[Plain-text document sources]

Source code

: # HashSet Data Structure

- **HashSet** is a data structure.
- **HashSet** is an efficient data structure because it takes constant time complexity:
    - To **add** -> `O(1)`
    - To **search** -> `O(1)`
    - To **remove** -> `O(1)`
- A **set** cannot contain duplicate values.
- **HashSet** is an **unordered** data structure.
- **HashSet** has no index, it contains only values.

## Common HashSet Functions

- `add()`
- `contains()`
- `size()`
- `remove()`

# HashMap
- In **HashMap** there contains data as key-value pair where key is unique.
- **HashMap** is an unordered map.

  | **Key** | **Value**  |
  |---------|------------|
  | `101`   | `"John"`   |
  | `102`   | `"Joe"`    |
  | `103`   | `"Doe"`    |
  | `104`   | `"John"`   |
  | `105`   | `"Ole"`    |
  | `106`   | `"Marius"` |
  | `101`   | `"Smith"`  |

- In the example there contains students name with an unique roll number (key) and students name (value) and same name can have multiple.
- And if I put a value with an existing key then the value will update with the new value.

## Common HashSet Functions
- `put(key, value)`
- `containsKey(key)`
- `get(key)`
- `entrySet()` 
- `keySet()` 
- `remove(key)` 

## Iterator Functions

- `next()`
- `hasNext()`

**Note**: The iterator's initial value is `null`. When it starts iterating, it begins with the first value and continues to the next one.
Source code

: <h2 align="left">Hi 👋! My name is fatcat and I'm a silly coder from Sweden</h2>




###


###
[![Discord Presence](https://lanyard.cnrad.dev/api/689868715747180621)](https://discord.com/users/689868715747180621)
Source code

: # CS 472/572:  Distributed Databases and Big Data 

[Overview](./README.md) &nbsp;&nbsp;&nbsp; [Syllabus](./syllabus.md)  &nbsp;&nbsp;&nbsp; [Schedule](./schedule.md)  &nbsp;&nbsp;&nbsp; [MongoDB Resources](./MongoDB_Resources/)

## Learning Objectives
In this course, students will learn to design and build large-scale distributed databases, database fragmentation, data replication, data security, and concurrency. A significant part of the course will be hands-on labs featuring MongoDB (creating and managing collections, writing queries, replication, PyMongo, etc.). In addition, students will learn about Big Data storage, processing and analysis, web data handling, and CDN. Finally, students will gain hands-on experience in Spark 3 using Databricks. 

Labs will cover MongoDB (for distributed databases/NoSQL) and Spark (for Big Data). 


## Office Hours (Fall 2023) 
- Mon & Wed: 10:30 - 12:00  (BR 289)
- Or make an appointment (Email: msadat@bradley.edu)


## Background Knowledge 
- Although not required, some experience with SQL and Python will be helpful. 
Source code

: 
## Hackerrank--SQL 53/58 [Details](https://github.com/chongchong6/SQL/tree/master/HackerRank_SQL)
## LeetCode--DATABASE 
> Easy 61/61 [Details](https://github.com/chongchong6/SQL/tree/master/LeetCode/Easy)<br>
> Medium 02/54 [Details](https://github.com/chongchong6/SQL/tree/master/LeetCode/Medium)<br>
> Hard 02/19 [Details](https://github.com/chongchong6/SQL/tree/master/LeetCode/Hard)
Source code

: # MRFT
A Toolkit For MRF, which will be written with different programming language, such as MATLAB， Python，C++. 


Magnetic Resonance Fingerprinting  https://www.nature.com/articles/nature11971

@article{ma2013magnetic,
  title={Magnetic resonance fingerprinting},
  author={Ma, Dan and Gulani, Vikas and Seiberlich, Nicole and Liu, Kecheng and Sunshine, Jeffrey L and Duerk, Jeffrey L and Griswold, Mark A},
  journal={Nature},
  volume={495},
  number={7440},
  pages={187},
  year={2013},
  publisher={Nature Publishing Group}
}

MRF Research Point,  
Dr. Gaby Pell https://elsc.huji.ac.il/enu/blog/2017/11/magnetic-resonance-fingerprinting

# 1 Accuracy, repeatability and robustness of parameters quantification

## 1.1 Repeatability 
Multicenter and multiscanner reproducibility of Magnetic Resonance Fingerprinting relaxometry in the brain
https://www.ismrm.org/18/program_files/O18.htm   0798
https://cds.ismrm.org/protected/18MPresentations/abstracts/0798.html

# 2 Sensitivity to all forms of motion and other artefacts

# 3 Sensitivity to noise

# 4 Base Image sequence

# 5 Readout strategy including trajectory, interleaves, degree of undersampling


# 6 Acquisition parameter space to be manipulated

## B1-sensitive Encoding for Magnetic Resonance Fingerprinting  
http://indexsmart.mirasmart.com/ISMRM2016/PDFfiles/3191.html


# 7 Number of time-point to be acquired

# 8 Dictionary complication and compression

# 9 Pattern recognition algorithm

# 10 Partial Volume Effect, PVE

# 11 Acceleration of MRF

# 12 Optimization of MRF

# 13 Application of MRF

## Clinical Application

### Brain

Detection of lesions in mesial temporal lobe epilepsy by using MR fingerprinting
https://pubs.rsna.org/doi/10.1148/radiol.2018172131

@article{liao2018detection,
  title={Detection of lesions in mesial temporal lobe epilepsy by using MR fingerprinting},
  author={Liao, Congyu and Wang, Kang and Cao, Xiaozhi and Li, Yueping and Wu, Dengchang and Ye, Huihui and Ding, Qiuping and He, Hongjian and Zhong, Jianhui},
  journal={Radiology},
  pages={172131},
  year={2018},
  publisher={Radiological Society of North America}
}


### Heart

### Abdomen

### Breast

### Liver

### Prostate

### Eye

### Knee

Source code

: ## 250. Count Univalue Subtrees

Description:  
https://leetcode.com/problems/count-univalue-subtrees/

### What is required:
Retype all of the data exactly. Leave nothing out.

### Reply:
Source code

: # HashSet Data Structure

- **HashSet** is a data structure.
- **HashSet** is an efficient data structure because it takes constant time complexity:
    - To **add** -> `O(1)`
    - To **search** -> `O(1)`
    - To **remove** -> `O(1)`
- A **set** cannot contain duplicate values.
- **HashSet** is an **unordered** data structure.
- **HashSet** has no index, it contains only values.

## Common HashSet Functions

- `add()`
- `contains()`
- `size()`
- `remove()`

# HashMap
- In **HashMap** there contains data as key-value pair where key is unique.
- **HashMap** is an unordered map.

  | **Key** | **Value**  |
  |---------|------------|
  | `101`   | `"John"`   |
  | `102`   | `"Joe"`    |
  | `103`   | `"Doe"`    |
  | `104`   | `"John"`   |
  | `105`   | `"Ole"`    |
  | `106`   | `"Marius"` |
  | `101`   | `"Smith"`  |

- In the example there contains students name with an unique roll number (key) and students name (value) and same name can have multiple.
- And if I put a value with an existing key then the value will update with the new value.

## Common HashSet Functions
- `put(key, value)`
- `containsKey(key)`
- `get(key)`
- `entrySet()` 
- `keySet()` 
- `remove(key)` 

## Iterator Functions

- `next()`
- `hasNext()`

**Note**: The iterator's initial value is `null`. When it starts iterating, it begins with the first value and continues to the next one.
Source code

: <h2 align="left">Hi 👋! My name is fatcat and I'm a silly coder from Sweden</h2>




###


###
[![Discord Presence](https://lanyard.cnrad.dev/api/689868715747180621)](https://discord.com/users/689868715747180621)
Source code

: # CS 472/572:  Distributed Databases and Big Data 

[Overview](./README.md) &nbsp;&nbsp;&nbsp; [Syllabus](./syllabus.md)  &nbsp;&nbsp;&nbsp; [Schedule](./schedule.md)  &nbsp;&nbsp;&nbsp; [MongoDB Resources](./MongoDB_Resources/)

## Learning Objectives
In this course, students will learn to design and build large-scale distributed databases, database fragmentation, data replication, data security, and concurrency. A significant part of the course will be hands-on labs featuring MongoDB (creating and managing collections, writing queries, replication, PyMongo, etc.). In addition, students will learn about Big Data storage, processing and analysis, web data handling, and CDN. Finally, students will gain hands-on experience in Spark 3 using Databricks. 

Labs will cover MongoDB (for distributed databases/NoSQL) and Spark (for Big Data). 


## Office Hours (Fall 2023) 
- Mon & Wed: 10:30 - 12:00  (BR 289)
- Or make an appointment (Email: msadat@bradley.edu)


## Background Knowledge 
- Although not required, some experience with SQL and Python will be helpful. 
Source code

: 
## Hackerrank--SQL 53/58 [Details](https://github.com/chongchong6/SQL/tree/master/HackerRank_SQL)
## LeetCode--DATABASE 
> Easy 61/61 [Details](https://github.com/chongchong6/SQL/tree/master/LeetCode/Easy)<br>
> Medium 02/54 [Details](https://github.com/chongchong6/SQL/tree/master/LeetCode/Medium)<br>
> Hard 02/19 [Details](https://github.com/chongchong6/SQL/tree/master/LeetCode/Hard)
Source code

: # MRFT
A Toolkit For MRF, which will be written with different programming language, such as MATLAB， Python，C++. 


Magnetic Resonance Fingerprinting  https://www.nature.com/articles/nature11971

@article{ma2013magnetic,
  title={Magnetic resonance fingerprinting},
  author={Ma, Dan and Gulani, Vikas and Seiberlich, Nicole and Liu, Kecheng and Sunshine, Jeffrey L and Duerk, Jeffrey L and Griswold, Mark A},
  journal={Nature},
  volume={495},
  number={7440},
  pages={187},
  year={2013},
  publisher={Nature Publishing Group}
}

MRF Research Point,  
Dr. Gaby Pell https://elsc.huji.ac.il/enu/blog/2017/11/magnetic-resonance-fingerprinting

# 1 Accuracy, repeatability and robustness of parameters quantification

## 1.1 Repeatability 
Multicenter and multiscanner reproducibility of Magnetic Resonance Fingerprinting relaxometry in the brain
https://www.ismrm.org/18/program_files/O18.htm   0798
https://cds.ismrm.org/protected/18MPresentations/abstracts/0798.html

# 2 Sensitivity to all forms of motion and other artefacts

# 3 Sensitivity to noise

# 4 Base Image sequence

# 5 Readout strategy including trajectory, interleaves, degree of undersampling


# 6 Acquisition parameter space to be manipulated

## B1-sensitive Encoding for Magnetic Resonance Fingerprinting  
http://indexsmart.mirasmart.com/ISMRM2016/PDFfiles/3191.html


# 7 Number of time-point to be acquired

# 8 Dictionary complication and compression

# 9 Pattern recognition algorithm

# 10 Partial Volume Effect, PVE

# 11 Acceleration of MRF

# 12 Optimization of MRF

# 13 Application of MRF

## Clinical Application

### Brain

Detection of lesions in mesial temporal lobe epilepsy by using MR fingerprinting
https://pubs.rsna.org/doi/10.1148/radiol.2018172131

@article{liao2018detection,
  title={Detection of lesions in mesial temporal lobe epilepsy by using MR fingerprinting},
  author={Liao, Congyu and Wang, Kang and Cao, Xiaozhi and Li, Yueping and Wu, Dengchang and Ye, Huihui and Ding, Qiuping and He, Hongjian and Zhong, Jianhui},
  journal={Radiology},
  pages={172131},
  year={2018},
  publisher={Radiological Society of North America}
}


### Heart

### Abdomen

### Breast

### Liver

### Prostate

### Eye

### Knee

Source code

: ## 250. Count Univalue Subtrees

Description:  
https://leetcode.com/problems/count-univalue-subtrees/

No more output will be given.